Task prompt
Among the entries below, one stretch runs from the line that contains "you most long" through the line that contains "overwhelming, this book". Repeat that stretch exactly, ends included, and only that.
==== Data to process
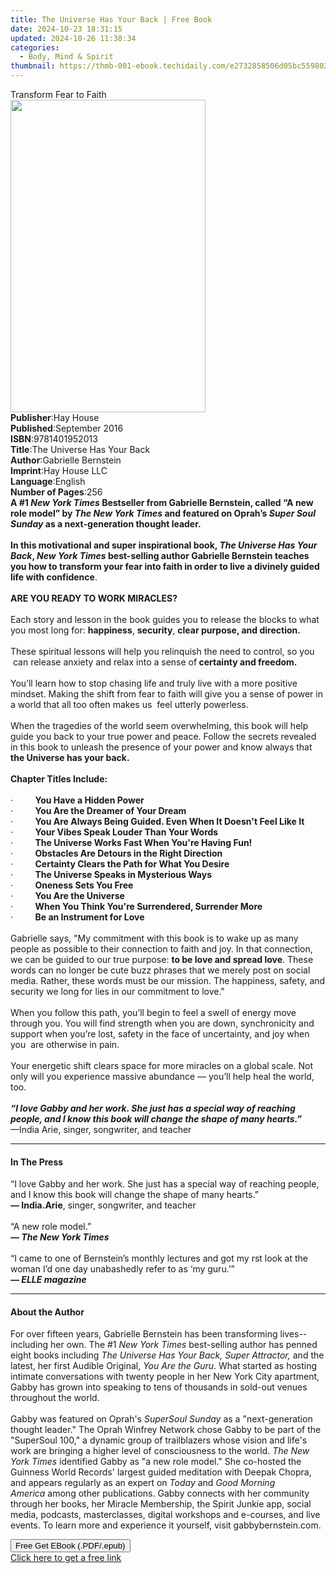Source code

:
 ```yaml
---
title: The Universe Has Your Back | Free Book
date: 2024-10-23 18:31:15
updated: 2024-10-26 11:38:34
categories:
  - Body, Mind & Spirit
thumbnail: https://thmb-001-ebook.techidaily.com/e2732858506d05bc559802f42fd3228415c050e1110850fd11e201c0b19b2028.jpg
---
```

<main id="book-container">
  <div class="flex flex-col">
    <div class="book-brief flex-1 py-6 px-4 sm:p-6 md:py-10 md:px-8">
      <!-- brief-->
      <div class="book-brief-main">Transform Fear to Faith</div>
    </div>
    <div
      class="book-meta-info flex-1 grid gap-4 col-start-1 col-end-3 row-start-1 sm:mb-6 sm:grid-cols-4 lg:gap-6 lg:col-start-2 lg:row-end-6 lg:row-span-6 lg:mb-0"
    >
      <div
        class="book-meta-info-left place-content-center mt-4 p-4 text-sm leading-6 col-start-2 col-span-2 dark:text-slate-400"
      >
        <img
          class="w-full h-500 object-cover rounded-lg sm:h-255 sm:col-span-2 lg:col-span-full"
          src="https://img-001-ebook.techidaily.com/2e93941d55414244750bbd67865e6614800d2b6849261735c3a7c9559ee33ce7.jpg"
          alt=""
          width="312"
          height="500"
        />
      </div>
      <div
        class="book-meta-info-right mt-2 col-start-1 row-start-2 col-span-3 self-center"
      >
        <!-- meta data  -->
        <div class="flex flex-col px-4 md:px-8">
          <div class="flex-1">
            <strong>Publisher</strong>:<span class="px-2">Hay House</span>
          </div>
          <div class="flex-1">
            <strong>Published</strong>:<span class="px-2">September 2016</span>
          </div>
          <div class="flex-1">
            <strong>ISBN</strong>:<span class="px-2">9781401952013</span>
          </div>
          <div class="flex-1">
            <strong>Title</strong>:<span class="px-2"
              >The Universe Has Your Back</span
            >
          </div>
          <div class="flex-1">
            <strong>Author</strong>:<span class="px-2"
              >Gabrielle Bernstein</span
            >
          </div>
          <div class="flex-1">
            <strong>Imprint</strong>:<span class="px-2">Hay House LLC</span>
          </div>
          <div class="flex-1">
            <strong>Language</strong>:<span class="px-2">English</span>
          </div>
          <div class="flex-1">
            <strong>Number of Pages</strong>:<span class="px-2">256</span>
          </div>
        </div>
      </div>
    </div>
    <div class="book-description flex-1 py-6 px-4 sm:p-6 md:py-10 md:px-8">
      <div class="book-description-main">
        <div accordion-content="" id="description">
          <b
            >A #1 <i>New York Times</i> Bestseller from Gabrielle Bernstein,
            called “A new role model” by<i> The New York Times</i> and featured
            on Oprah’s<i> Super Soul Sunday</i> as a next-generation thought
            leader.</b
          ><br /><br /><b
            >In this motivational and super inspirational book,
            <i>The Universe Has Your Back</i>,
            <i>New York Times</i> best-selling author Gabrielle Bernstein
            teaches you how to transform your fear into faith in order to live a
            divinely guided life with confidence</b
          >.<br /><br /><b>ARE YOU READY TO WORK MIRACLES?<br /></b><br />Each
          story and lesson in the book guides you to release the blocks to what
          you most long for: <b>happiness</b>, <b>security</b>,
          <b>clear purpose, and direction.</b><br /><br />These spiritual
          lessons will help you relinquish the need to control, so you &nbsp;can
          release anxiety and relax into a sense of<b> certainty and freedom.</b
          ><br /><br />You’ll learn how to stop chasing life and truly live with
          a more positive mindset. Making the shift from fear to faith will give
          you a sense of power in a world that all too often makes us &nbsp;feel
          utterly powerless.<br /><br />When the tragedies of the world seem
          overwhelming, this book will help guide you back to your true power
          and peace. Follow the secrets revealed in this book to unleash the
          presence of your power and know always that
          <b>the Universe has your back.</b><br /><b
            ><br />Chapter Titles Include:</b
          ><br /><br />·&nbsp;&nbsp;&nbsp;&nbsp;&nbsp;&nbsp;&nbsp;&nbsp;
          <b>You Have a Hidden Power</b
          ><br />·&nbsp;&nbsp;&nbsp;&nbsp;&nbsp;&nbsp;&nbsp;&nbsp;
          <b>You Are the Dreamer of Your Dream</b
          ><br />·&nbsp;&nbsp;&nbsp;&nbsp;&nbsp;&nbsp;&nbsp;&nbsp;
          <b>You Are Always Being Guided. Even When It Doesn't Feel Like It</b
          ><br />·&nbsp;&nbsp;&nbsp;&nbsp;&nbsp;&nbsp;&nbsp;&nbsp;
          <b>Your Vibes Speak Louder Than Your Words</b
          ><br />·&nbsp;&nbsp;&nbsp;&nbsp;&nbsp;&nbsp;&nbsp;&nbsp;
          <b>The Universe Works Fast When You're Having Fun!</b
          ><br />·&nbsp;&nbsp;&nbsp;&nbsp;&nbsp;&nbsp;&nbsp;&nbsp;
          <b>Obstacles Are Detours in the Right Direction</b
          ><br />·&nbsp;&nbsp;&nbsp;&nbsp;&nbsp;&nbsp;&nbsp;&nbsp;
          <b>Certainty Clears the Path for What You Desire</b
          ><br />·&nbsp;&nbsp;&nbsp;&nbsp;&nbsp;&nbsp;&nbsp;&nbsp;
          <b>The Universe Speaks in Mysterious Ways</b
          ><br />·&nbsp;&nbsp;&nbsp;&nbsp;&nbsp;&nbsp;&nbsp;&nbsp;
          <b>Oneness Sets You Free</b
          ><br />·&nbsp;&nbsp;&nbsp;&nbsp;&nbsp;&nbsp;&nbsp;&nbsp;
          <b>You Are the Universe</b
          ><br />·&nbsp;&nbsp;&nbsp;&nbsp;&nbsp;&nbsp;&nbsp;&nbsp;
          <b>When You Think You're Surrendered, Surrender More</b
          ><br />·&nbsp;&nbsp;&nbsp;&nbsp;&nbsp;&nbsp;&nbsp;&nbsp;
          <b>Be an Instrument for Love</b><br /><br />Gabrielle says, "My
          commitment with this book is to wake up as many people as possible to
          their connection to faith and joy. In that connection, we can be
          guided to our true purpose: <b>to be love and spread love</b>. These
          words can no longer be cute buzz phrases that we merely post on social
          media. Rather, these words must be our mission. The happiness, safety,
          and security we long for lies in our commitment to love."<br /><br />When
          you follow this path, you’ll begin to feel a swell of energy move
          through you. You will find strength when you are down, synchronicity
          and support when you’re lost, safety in the face of uncertainty, and
          joy when you &nbsp;are otherwise in pain.<br /><br />Your energetic
          shift clears space for more miracles on a global scale. Not only will
          you experience massive abundance — you’ll help heal the world, too.<br /><b
            ><i
              ><br />“I love Gabby and her work. She just has a special way of
              reaching people, and I know this book will change the shape of
              many hearts.”</i
            ></b
          ><br />—India Arie, singer, songwriter, and teacher
        </div>
        <div class="accordion-fader"></div>
      </div>
    </div>
    <div class="book-excerpts flex-1 py-6 px-4 sm:p-6 md:py-10 md:px-8">
      <!-- excerpts-->
      <div class="book-excerpts-main">
        <hr />
        <h4 class="placeholder placeholder-heading">
          <span>In The Press</span>
        </h4>
        <p>
          “I love Gabby and her work. She just has a special way of reaching
          people, and I know this book will change the shape of many hearts.”<br /><b
            >— India.Arie</b
          >, singer, songwriter, and teacher<br /><br />“A new role model.”<br /><b
            ><i>— The New York Times</i></b
          ><br /><br />“I came to one of Bernstein’s monthly lectures and got my
          rst look at the woman I’d one day unabashedly refer to as ‘my
          guru.’”<br /><b>—&nbsp;<i>ELLE magazine</i></b>
        </p>
      </div>
    </div>
    <div class="book-about-author flex-1 py-6 px-4 sm:p-6 md:py-10 md:px-8">
      <!-- about author-->
      <div class="book-main-author-main">
        <hr />
        <h4 class="placeholder placeholder-heading">
          <span>About the Author</span>
        </h4>
        <p>
          For over fifteen years, Gabrielle Bernstein has been transforming
          lives--including her own. The #1&nbsp;<i>New York Times</i
          >&nbsp;best-selling author has penned eight books including&nbsp;<i
            >The Universe Has Your Back, Super Attractor,</i
          >&nbsp;and the latest, her first Audible Original,&nbsp;<i
            >You Are the Guru</i
          >.&nbsp;What started as hosting intimate conversations with twenty
          people in her New York City apartment, Gabby has grown into speaking
          to tens of thousands in sold-out venues throughout the world.<br />
          &nbsp;<br />
          Gabby was featured on Oprah's&nbsp;<i>SuperSoul Sunday</i>&nbsp;as a
          "next-generation thought leader." The Oprah Winfrey Network chose
          Gabby to be part of the "SuperSoul 100," a dynamic group of
          trailblazers whose vision and life's work are bringing a higher level
          of consciousness to the world.&nbsp;<i>The New York Times</i
          >&nbsp;identified Gabby as "a new role model." She co-hosted the
          Guinness World Records' largest guided meditation with Deepak Chopra,
          and appears regularly as an expert
          on&nbsp;<i>Today</i>&nbsp;and&nbsp;<i>Good Morning America</i
          >&nbsp;among other publications. Gabby connects with her community
          through her books, her Miracle Membership, the Spirit Junkie app,
          social media, podcasts, masterclasses, digital workshops and
          e-courses, and live events. To learn more and experience it yourself,
          visit gabbybernstein.com.
        </p>
      </div>
    </div>
    <div class="book-free-get flex-1 py-6 px-4 sm:p-6 md:py-10 md:px-8">
      <button
        id="btn-free-get"
        class="bg-blue-500 hover:bg-blue-700 text-white font-bold py-2 px-4 rounded"
      >
        Free Get EBook (.PDF/.epub)
      </button>
      <div id="countdown-display" class="px-2 text-lg mt-2"></div>
      <a
        id="free-link"
        class="hidden bg-blue-500 hover:bg-blue-700 text-white font-bold py-2 px-4 rounded"
        href="https://www.ebooks.com/en-us/book/96317463/the-universe-has-your-back/gabrielle-bernstein/"
        target="_blank"
        >Click here to get a free link</a
      >
    </div>
    <script>
      let countdownTime = 0;
      let countdownInterval = null;
      document
        .getElementById('btn-free-get')
        .addEventListener('click', startCountdown);
      function startCountdown() {
        countdownTime = new Date().getTime() + 60000 * 3;
        countdownInterval = setInterval(updateCountdown, 1000);
        document.getElementById('btn-free-get').disabled = true;
        document
          .getElementById('btn-free-get')
          .classList.add('bg-gray-500', 'cursor-not-allowed');
      }
      function updateCountdown() {
        let currentTime = new Date().getTime();
        let timeLeft = countdownTime - currentTime;
        let secondsLeft = Math.floor(timeLeft / 1000);
        document.getElementById('countdown-display').innerHTML =
          `Remaining time: ${secondsLeft} seconds.`;
        if (secondsLeft <= 0) {
          clearInterval(countdownInterval);
          document.getElementById('btn-free-get').classList.add('hidden');
          document.getElementById('free-link').classList.remove('hidden');
          document.getElementById('countdown-display').innerHTML = '';
        }
      }
    </script>
  </div>
</main>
========
Result of this task
          you most long for: <b>happiness</b>, <b>security</b>,
          <b>clear purpose, and direction.</b><br /><br />These spiritual
          lessons will help you relinquish the need to control, so you &nbsp;can
          release anxiety and relax into a sense of<b> certainty and freedom.</b
          ><br /><br />You’ll learn how to stop chasing life and truly live with
          a more positive mindset. Making the shift from fear to faith will give
          you a sense of power in a world that all too often makes us &nbsp;feel
          utterly powerless.<br /><br />When the tragedies of the world seem
          overwhelming, this book will help guide you back to your true power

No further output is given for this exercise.